> Work item:
Reproduce exactly, and nothing but, the lines between the one with "- [System services](Services.md)" and the end of the entries, both ends included.

> The records:
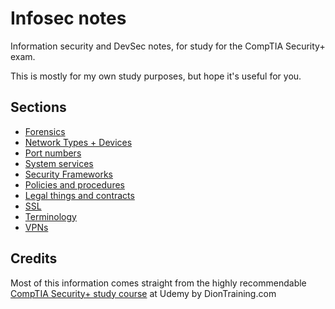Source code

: # Infosec notes

Information security and DevSec notes, for study for the CompTIA Security+ exam.

This is mostly for my own study purposes, but hope it's useful for you.

## Sections

- [Forensics](Forensics.md)
- [Network Types + Devices](Network%20Types%20+%20Devices.md)
- [Port numbers](Port%20numbers.md)
- [System services](Services.md)
- [Security Frameworks](Security%20Frameworks.md)
- [Policies and procedures](Policies%20and%20procedures.md)
- [Legal things and contracts](Legal%20things%20and%20contracts.md)
- [SSL](SSL.md)
- [Terminology](Terminology.md)
- [VPNs](VPNs.md)

## Credits

Most of this information comes straight from the highly recommendable [CompTIA Security+ study course](https://www.udemy.com/course/securityplus/) at Udemy by DionTraining.com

> Written solution:
- [System services](Services.md)
- [Security Frameworks](Security%20Frameworks.md)
- [Policies and procedures](Policies%20and%20procedures.md)
- [Legal things and contracts](Legal%20things%20and%20contracts.md)
- [SSL](SSL.md)
- [Terminology](Terminology.md)
- [VPNs](VPNs.md)

## Credits

Most of this information comes straight from the highly recommendable [CompTIA Security+ study course](https://www.udemy.com/course/securityplus/) at Udemy by DionTraining.com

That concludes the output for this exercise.